Into the Hills - Racoon Bandit













Into the Hills

Racoon Bandit
Collagen Rock Records.


SCQ Rating: 73%

In terms of Canadian rock – that being rock music that, for one reason or another, hasn’t a hope in hell of catching fire south of the Canada/USA border – Sam Roberts and his PR army have perhaps the ideal footing. It seems as though every other summer begins with a new Sam Roberts record; one obsessed with mining that elusive summer hit for seasonal retreats and get-togethers, each bearing but a fraction of the shadow that has receded album by album. The Tragically Hip steadily declined along the same predictable template. But that’s the tradeoff when it comes to major labels; you achieve a new audience but one that recognizes art as commerce, one that prefers comforts (like, say, knowing their fave artist will release something new every other spring) over surprises. Thus, Sam Roberts becomes property of corporate rock hangouts – the stagnant classic rock stations and primetime peaks of the CBC – which filter his creative muse down to a rigid calendar of expectations. Keep in mind that all of this has happened well in advance of Fucked Up launching a “pop-up” record store at an art gallery last week, from midnight to 4am, to celebrate their new album.
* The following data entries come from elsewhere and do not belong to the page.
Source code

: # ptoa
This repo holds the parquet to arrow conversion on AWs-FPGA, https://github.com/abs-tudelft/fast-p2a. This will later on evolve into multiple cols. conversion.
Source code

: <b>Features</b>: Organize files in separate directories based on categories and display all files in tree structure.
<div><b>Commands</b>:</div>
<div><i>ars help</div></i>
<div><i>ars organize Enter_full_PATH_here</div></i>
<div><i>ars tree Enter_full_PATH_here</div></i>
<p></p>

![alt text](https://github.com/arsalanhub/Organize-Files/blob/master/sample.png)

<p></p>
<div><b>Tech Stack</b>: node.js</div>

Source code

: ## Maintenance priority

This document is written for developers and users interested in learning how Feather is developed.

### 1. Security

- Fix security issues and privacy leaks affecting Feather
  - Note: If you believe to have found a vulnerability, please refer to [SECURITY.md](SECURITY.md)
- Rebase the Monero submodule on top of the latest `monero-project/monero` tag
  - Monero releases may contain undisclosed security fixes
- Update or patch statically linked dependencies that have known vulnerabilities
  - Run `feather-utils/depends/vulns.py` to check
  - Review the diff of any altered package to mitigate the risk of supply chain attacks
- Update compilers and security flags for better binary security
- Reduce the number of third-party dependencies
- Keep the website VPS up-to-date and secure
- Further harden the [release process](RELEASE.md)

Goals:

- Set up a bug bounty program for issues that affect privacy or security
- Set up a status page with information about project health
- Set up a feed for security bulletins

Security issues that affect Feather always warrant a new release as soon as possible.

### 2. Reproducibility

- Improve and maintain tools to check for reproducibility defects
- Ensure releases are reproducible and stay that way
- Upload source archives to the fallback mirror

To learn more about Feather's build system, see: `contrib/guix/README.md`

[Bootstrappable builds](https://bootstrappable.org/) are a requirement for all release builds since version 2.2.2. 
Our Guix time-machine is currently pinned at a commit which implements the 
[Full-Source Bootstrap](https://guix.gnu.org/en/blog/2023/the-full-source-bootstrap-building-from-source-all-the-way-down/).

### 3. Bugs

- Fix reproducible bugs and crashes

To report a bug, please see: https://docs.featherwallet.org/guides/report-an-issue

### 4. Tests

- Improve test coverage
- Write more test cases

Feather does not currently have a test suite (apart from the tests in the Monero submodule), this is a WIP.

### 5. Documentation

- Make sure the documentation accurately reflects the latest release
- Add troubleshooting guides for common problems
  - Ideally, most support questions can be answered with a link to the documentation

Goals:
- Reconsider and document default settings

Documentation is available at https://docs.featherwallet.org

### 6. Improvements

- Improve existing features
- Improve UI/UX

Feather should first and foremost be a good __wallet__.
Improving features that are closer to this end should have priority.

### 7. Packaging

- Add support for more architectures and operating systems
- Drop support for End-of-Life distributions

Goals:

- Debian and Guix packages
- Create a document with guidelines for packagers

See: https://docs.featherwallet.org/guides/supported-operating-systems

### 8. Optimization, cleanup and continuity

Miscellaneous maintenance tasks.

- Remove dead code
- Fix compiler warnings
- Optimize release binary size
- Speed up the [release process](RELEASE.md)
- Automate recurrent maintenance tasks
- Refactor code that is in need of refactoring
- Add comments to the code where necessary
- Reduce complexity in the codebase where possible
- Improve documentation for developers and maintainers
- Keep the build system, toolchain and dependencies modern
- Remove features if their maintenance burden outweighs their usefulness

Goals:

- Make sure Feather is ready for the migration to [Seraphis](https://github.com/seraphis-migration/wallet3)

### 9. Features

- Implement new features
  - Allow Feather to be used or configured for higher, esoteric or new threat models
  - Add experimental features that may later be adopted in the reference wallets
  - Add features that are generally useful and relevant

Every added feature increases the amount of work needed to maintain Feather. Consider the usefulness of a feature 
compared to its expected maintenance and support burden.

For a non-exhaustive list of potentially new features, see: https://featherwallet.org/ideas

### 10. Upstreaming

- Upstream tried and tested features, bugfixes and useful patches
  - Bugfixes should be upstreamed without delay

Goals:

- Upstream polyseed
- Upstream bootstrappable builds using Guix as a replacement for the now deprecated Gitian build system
I can’t see many major label execs putting their necks out for an idea like that; and so their bloodletting continues.

Independent music fans show a sense of commitment that enables Fucked Up and their DIY colleagues’ cleverness, but they also rally around young bands with big hearts. What got me ranting in the first place – this Canadian rock sound – well, I can’t pinpoint what causes it. The Deep Dark Woods, Grey Kingdom, and Cuff the Duke have that sound. Racoon Bandit has it too, a jovial but sedate mood and rustic musicianship that reflects landscapes we Canadians know in our mind’s eye. No differently than how Sam Roberts tries to corner the Summer-Jam market, In the Hills tests its functionality as an easy-going drinking album. That is what summer’s for, right?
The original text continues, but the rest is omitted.